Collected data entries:
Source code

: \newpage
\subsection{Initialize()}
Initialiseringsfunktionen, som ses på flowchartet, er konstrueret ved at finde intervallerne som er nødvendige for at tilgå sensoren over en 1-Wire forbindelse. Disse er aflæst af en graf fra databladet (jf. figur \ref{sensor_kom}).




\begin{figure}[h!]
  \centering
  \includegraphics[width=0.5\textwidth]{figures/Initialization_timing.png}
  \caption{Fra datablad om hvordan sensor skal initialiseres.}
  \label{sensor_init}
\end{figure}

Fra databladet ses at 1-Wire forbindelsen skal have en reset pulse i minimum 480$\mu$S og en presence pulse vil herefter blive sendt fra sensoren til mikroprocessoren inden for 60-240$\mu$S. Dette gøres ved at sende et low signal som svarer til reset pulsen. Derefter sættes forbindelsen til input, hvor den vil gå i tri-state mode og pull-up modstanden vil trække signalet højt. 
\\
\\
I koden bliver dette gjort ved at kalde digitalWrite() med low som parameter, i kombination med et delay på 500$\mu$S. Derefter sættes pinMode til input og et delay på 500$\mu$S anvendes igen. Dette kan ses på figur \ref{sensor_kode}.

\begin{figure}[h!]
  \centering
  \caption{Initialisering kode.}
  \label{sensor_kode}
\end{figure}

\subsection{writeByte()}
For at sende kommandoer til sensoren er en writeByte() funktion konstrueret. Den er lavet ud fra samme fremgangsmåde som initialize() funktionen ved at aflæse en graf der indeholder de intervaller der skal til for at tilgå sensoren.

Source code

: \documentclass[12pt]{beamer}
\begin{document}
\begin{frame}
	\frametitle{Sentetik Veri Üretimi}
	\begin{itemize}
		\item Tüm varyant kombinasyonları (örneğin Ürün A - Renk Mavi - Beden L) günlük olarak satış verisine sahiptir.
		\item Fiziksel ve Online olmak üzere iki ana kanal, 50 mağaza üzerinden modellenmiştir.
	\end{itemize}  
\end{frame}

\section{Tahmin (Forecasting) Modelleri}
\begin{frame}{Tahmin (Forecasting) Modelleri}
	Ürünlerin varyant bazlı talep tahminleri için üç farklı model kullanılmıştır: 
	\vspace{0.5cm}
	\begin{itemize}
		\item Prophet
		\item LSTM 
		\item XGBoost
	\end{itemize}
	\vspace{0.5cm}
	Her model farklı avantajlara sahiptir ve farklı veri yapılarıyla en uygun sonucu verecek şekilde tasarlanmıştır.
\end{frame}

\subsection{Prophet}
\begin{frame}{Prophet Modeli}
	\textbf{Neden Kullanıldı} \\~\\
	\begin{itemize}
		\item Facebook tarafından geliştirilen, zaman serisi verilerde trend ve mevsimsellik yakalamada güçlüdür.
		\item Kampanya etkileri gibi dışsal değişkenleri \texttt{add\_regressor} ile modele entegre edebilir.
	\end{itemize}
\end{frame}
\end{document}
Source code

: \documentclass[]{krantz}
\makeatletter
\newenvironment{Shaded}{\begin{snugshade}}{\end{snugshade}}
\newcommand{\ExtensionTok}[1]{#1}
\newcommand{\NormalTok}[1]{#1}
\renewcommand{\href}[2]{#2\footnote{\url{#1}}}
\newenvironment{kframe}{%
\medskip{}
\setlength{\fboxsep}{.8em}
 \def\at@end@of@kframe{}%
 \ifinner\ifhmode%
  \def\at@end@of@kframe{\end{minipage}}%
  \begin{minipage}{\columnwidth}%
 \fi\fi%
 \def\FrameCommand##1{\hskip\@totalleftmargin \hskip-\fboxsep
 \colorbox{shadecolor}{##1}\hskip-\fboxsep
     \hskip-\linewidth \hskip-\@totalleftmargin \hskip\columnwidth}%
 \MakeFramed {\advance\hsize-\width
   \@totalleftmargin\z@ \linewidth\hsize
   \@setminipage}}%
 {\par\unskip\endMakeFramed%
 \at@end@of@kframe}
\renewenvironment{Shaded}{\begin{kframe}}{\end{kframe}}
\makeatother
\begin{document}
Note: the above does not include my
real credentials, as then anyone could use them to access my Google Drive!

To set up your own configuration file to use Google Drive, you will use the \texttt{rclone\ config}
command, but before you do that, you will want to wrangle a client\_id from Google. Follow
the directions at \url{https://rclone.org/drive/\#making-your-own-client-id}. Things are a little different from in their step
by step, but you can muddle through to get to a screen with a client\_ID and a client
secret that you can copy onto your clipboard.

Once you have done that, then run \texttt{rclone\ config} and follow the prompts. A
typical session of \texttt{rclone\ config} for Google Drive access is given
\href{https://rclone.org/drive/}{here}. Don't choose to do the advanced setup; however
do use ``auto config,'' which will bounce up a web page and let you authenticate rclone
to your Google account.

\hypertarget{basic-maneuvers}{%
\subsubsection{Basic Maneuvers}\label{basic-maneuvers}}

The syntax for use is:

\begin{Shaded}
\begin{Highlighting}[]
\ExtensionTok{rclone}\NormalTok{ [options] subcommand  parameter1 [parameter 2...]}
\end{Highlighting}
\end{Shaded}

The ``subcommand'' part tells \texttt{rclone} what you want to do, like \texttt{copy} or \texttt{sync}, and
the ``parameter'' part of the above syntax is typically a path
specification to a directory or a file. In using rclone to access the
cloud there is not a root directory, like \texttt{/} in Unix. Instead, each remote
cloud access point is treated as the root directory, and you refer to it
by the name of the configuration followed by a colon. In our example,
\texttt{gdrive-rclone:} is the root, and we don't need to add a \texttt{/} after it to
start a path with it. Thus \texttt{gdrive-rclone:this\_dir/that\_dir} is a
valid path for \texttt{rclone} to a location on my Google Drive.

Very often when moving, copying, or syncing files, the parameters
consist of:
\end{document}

§ **Exercise description**
Starting with the line that contains "after it to", return each line through the last one of the data above, exactly as written and nothing more.

§ **Task response**
\texttt{gdrive-rclone:} is the root, and we don't need to add a \texttt{/} after it to
start a path with it. Thus \texttt{gdrive-rclone:this\_dir/that\_dir} is a
valid path for \texttt{rclone} to a location on my Google Drive.

Very often when moving, copying, or syncing files, the parameters
consist of:
\end{document}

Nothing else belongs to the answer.